Return, exactly as written, every line from the first line of the data below through the line that contains "to Social Issue:**".

%%

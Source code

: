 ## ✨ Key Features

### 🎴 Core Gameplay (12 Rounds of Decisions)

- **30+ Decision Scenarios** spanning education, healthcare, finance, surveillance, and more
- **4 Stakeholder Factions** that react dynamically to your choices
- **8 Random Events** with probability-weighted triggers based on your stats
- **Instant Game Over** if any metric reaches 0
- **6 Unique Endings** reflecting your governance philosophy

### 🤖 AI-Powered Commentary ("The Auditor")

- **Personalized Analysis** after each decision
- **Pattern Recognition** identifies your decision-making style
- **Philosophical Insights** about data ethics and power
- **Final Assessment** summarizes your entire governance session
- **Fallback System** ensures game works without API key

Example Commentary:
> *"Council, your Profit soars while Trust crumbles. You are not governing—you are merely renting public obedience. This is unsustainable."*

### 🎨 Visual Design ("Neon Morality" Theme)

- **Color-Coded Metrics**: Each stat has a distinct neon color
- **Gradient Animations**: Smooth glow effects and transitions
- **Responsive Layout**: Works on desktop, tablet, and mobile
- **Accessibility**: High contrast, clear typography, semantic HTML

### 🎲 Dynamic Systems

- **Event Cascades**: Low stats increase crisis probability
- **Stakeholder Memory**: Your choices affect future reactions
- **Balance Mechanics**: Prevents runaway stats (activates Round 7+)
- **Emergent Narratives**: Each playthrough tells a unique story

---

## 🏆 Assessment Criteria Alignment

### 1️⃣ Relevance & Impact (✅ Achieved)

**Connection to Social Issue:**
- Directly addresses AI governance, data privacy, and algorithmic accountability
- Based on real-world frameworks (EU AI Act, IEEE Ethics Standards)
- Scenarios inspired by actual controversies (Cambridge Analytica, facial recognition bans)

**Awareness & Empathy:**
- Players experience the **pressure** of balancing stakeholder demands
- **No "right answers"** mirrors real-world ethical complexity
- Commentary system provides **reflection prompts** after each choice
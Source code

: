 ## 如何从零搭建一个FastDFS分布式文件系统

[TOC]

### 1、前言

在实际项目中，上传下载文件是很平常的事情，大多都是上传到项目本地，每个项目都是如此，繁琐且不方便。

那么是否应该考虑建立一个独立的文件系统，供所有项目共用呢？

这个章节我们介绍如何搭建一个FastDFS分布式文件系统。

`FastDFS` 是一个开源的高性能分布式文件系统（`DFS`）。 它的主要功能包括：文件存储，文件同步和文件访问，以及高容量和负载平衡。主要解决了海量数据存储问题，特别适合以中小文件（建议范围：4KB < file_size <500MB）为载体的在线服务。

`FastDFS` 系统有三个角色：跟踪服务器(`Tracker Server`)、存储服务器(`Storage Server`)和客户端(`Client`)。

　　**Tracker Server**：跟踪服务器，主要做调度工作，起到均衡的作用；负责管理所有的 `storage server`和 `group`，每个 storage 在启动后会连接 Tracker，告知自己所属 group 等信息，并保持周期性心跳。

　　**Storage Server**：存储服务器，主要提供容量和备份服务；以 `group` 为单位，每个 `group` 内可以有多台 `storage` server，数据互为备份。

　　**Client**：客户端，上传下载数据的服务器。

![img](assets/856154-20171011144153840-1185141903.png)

%%

Task output =>
Source code

: ## ✨ Key Features

### 🎴 Core Gameplay (12 Rounds of Decisions)

- **30+ Decision Scenarios** spanning education, healthcare, finance, surveillance, and more
- **4 Stakeholder Factions** that react dynamically to your choices
- **8 Random Events** with probability-weighted triggers based on your stats
- **Instant Game Over** if any metric reaches 0
- **6 Unique Endings** reflecting your governance philosophy

### 🤖 AI-Powered Commentary ("The Auditor")

- **Personalized Analysis** after each decision
- **Pattern Recognition** identifies your decision-making style
- **Philosophical Insights** about data ethics and power
- **Final Assessment** summarizes your entire governance session
- **Fallback System** ensures game works without API key

Example Commentary:
> *"Council, your Profit soars while Trust crumbles. You are not governing—you are merely renting public obedience. This is unsustainable."*

### 🎨 Visual Design ("Neon Morality" Theme)

- **Color-Coded Metrics**: Each stat has a distinct neon color
- **Gradient Animations**: Smooth glow effects and transitions
- **Responsive Layout**: Works on desktop, tablet, and mobile
- **Accessibility**: High contrast, clear typography, semantic HTML

### 🎲 Dynamic Systems

- **Event Cascades**: Low stats increase crisis probability
- **Stakeholder Memory**: Your choices affect future reactions
- **Balance Mechanics**: Prevents runaway stats (activates Round 7+)
- **Emergent Narratives**: Each playthrough tells a unique story

---

## 🏆 Assessment Criteria Alignment

### 1️⃣ Relevance & Impact (✅ Achieved)

**Connection to Social Issue:**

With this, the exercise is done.